A partir dessa tela, cai-se facilmente na ideia de imposição do opting-out e consequente reforma do art. 4º da lei n.º 9.434/97, onde se estabelece o necessário consentimento do cônjuge ou parente do falecido ao transplante.
Dessa estatitazação do corpo humano, ainda que falecido, ouso discordar. É falacioso, ressalte-se, acreditar que a presunção da doação de órgão acarrete melhora nos quadros de transplantes do Brasil. Conforme Pesquisa da Johns Hopkins Medicine, fez entrevistas com especialistas em transplante em 13 países europeus com legislação de consentimento presumido e descobriram que, apesar das leis, o processo de doação de órgãos nestes países não difere drasticamente do processo em países como os Estados Unidos, que exigem o consentimento explícito. Eles também descobriram que os Estados Unidos estão em terceiro lugar entre as nações pesquisadas nas taxas de doação de órgãos de pessoas falecidas, com 26,3 doadores falecidos por milhão de habitantes (lembra do 13,2 brasileiro lá em cima?)
E o que fazer?
A doação, ato de solidariedade que o é, está intimamente ligado ao amor ao próximo. E amar exige a abnegação da individualidade em favor do outro, já que amor é concessão, é dar ao outro a si mesmo, incondicionalmente e sem esperar a reciprocidade, ofertando apenas a liberdade. A solidariedade, ainda que um dever de cada ser humano inserido na sociedade, em prol de que esta se mantenha coesa, não está divorciado do direito à liberdade. Esse elo entre dever e direito, inclusive, foi o primeiro a ser registrado na Declaração Universal dos Direitos do Homem, ao dispor em seu artigo inaugural que “Todos os seres humanos nascem livres e iguais em dignidade e em direitos. Dotados de razão e de consciência, devem agir uns para com os outros em espírito de fraternidade”.

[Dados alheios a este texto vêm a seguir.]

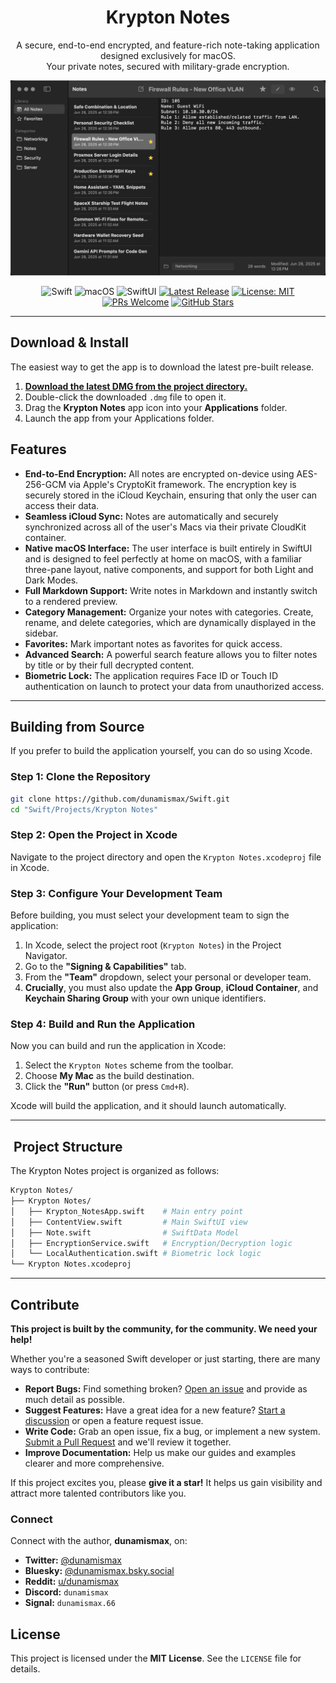 <h1 align="center">Krypton Notes</h1>

<p align="center">
  A secure, end-to-end encrypted, and feature-rich note-taking application designed exclusively for macOS.
  <br />
  Your private notes, secured with military-grade encryption.
</p>

<p align="center">
  <img src="https://github.com/dunamismax/Swift/blob/main/Projects/Krypton%20Notes/Krypton-Notes-Screenshot.png" width="850">
</p>

<p align="center">
  <img src="https://img.shields.io/badge/Language-Swift-orange.svg" alt="Swift">
  <img src="https://img.shields.io/badge/Platform-macOS-lightgrey.svg" alt="macOS">
  <img src="https://img.shields.io/badge/Framework-SwiftUI-blue.svg" alt="SwiftUI">
  <a href="https://github.com/dunamismax/Swift/releases"><img src="https://img.shields.io/github/v/release/dunamismax/Swift" alt="Latest Release"></a>
  <a href="https://github.com/dunamismax/Swift/blob/main/LICENSE"><img src="https://img.shields.io/badge/License-MIT-yellow.svg" alt="License: MIT"></a>
  <a href="https://github.com/dunamismax/Swift/pulls"><img src="https://img.shields.io/badge/PRs-welcome-brightgreen.svg?style=flat-square" alt="PRs Welcome"></a>
  <a href="https://github.com/dunamismax/Swift/stargazers"><img src="https://img.shields.io/github/stars/dunamismax/Swift?style=social" alt="GitHub Stars"></a>
</p>

---

## Download & Install

The easiest way to get the app is to download the latest pre-built release.

1. **[Download the latest DMG from the project directory.](https://github.com/dunamismax/Swift/raw/main/Projects/Krypton%20Notes/Krypton%20Notes-v1.0.dmg)**
2. Double-click the downloaded `.dmg` file to open it.
3. Drag the **Krypton Notes** app icon into your **Applications** folder.
4. Launch the app from your Applications folder.

## Features

- **End-to-End Encryption:** All notes are encrypted on-device using AES-256-GCM via Apple's CryptoKit framework. The encryption key is securely stored in the iCloud Keychain, ensuring that only the user can access their data.
- **Seamless iCloud Sync:** Notes are automatically and securely synchronized across all of the user's Macs via their private CloudKit container.
- **Native macOS Interface:** The user interface is built entirely in SwiftUI and is designed to feel perfectly at home on macOS, with a familiar three-pane layout, native components, and support for both Light and Dark Modes.
- **Full Markdown Support:** Write notes in Markdown and instantly switch to a rendered preview.
- **Category Management:** Organize your notes with categories. Create, rename, and delete categories, which are dynamically displayed in the sidebar.
- **Favorites:** Mark important notes as favorites for quick access.
- **Advanced Search:** A powerful search feature allows you to filter notes by title or by their full decrypted content.
- **Biometric Lock:** The application requires Face ID or Touch ID authentication on launch to protect your data from unauthorized access.

---

## Building from Source

If you prefer to build the application yourself, you can do so using Xcode.

### Step 1: Clone the Repository

```sh
git clone https://github.com/dunamismax/Swift.git
cd "Swift/Projects/Krypton Notes"
```

### Step 2: Open the Project in Xcode

Navigate to the project directory and open the `Krypton Notes.xcodeproj` file in Xcode.

### Step 3: Configure Your Development Team

Before building, you must select your development team to sign the application:

1. In Xcode, select the project root (`Krypton Notes`) in the Project Navigator.
2. Go to the **"Signing & Capabilities"** tab.
3. From the **"Team"** dropdown, select your personal or developer team.
4. **Crucially**, you must also update the **App Group**, **iCloud Container**, and **Keychain Sharing Group** with your own unique identifiers.

### Step 4: Build and Run the Application

Now you can build and run the application in Xcode:

1. Select the `Krypton Notes` scheme from the toolbar.
2. Choose **My Mac** as the build destination.
3. Click the **"Run"** button (or press `Cmd+R`).

Xcode will build the application, and it should launch automatically.

---

## ️ Project Structure

The Krypton Notes project is organized as follows:

```sh
Krypton Notes/
├── Krypton Notes/
│   ├── Krypton_NotesApp.swift    # Main entry point
│   ├── ContentView.swift         # Main SwiftUI view
│   ├── Note.swift                # SwiftData Model
│   ├── EncryptionService.swift   # Encryption/Decryption logic
│   └── LocalAuthentication.swift # Biometric lock logic
└── Krypton Notes.xcodeproj
```

---

## Contribute

**This project is built by the community, for the community. We need your help!**

Whether you're a seasoned Swift developer or just starting, there are many ways to contribute:

- **Report Bugs:** Find something broken? [Open an issue](https://github.com/dunamismax/Swift/issues) and provide as much detail as possible.
- **Suggest Features:** Have a great idea for a new feature? [Start a discussion](https://github.com/dunamismax/Swift/discussions) or open a feature request issue.
- **Write Code:** Grab an open issue, fix a bug, or implement a new system. [Submit a Pull Request](https://github.com/dunamismax/Swift/pulls) and we'll review it together.
- **Improve Documentation:** Help us make our guides and examples clearer and more comprehensive.

If this project excites you, please **give it a star!** It helps us gain visibility and attract more talented contributors like you.

### Connect

Connect with the author, **dunamismax**, on:

- **Twitter:** [@dunamismax](https://twitter.com/dunamismax)
- **Bluesky:** [@dunamismax.bsky.social](https://bsky.app/profile/dunamismax.bsky.social)
- **Reddit:** [u/dunamismax](https://www.reddit.com/user/dunamismax)
- **Discord:** `dunamismax`
- **Signal:** `dunamismax.66`

## License

This project is licensed under the **MIT License**. See the `LICENSE` file for details.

Sendo assim, uma mera reforma legal não tem o condão de alterar a essência do ser humano, este sim o ponto fulcral ao qual devemos nos concentrar para construir as bases de uma sociedade mais pautada nos valores do respeito e do reconhecimento do outro enquanto sujeito de direito a uma vida tal como aquela idealizada por nós, digna.
Amor não se impõe, ensina-se. Achar que a reforma legal pode trazer essa lição é mais uma forma de apresentação do arremedo cultural que atravessa a história do país sob a crença de que vomitar leis é ofertar a resposta imediata e universal aos problemas que se impõem.
São campanhas de educação primária, familiar e conscientização social os instrumentos capazes de assegurar uma real mudança no perfil do brasileiro, incutindo-o o conhecimento, não precisando que sua ação aguarde a imposição normativa para que haja como uma marionete balançada apenas pelas cordas da lei, mas se impulsione pela vontade autônoma de se solidarizar, sem medo, sem vergonha, sem ignorância.
Agora, para terminar, eu gostaria de desafiar você, leitor, a ser solidário. A amar a si e ao outro. Divulgue, dialogue com seus familiares. Conheça mais sobre o assunto. Alguém espera disso de nós.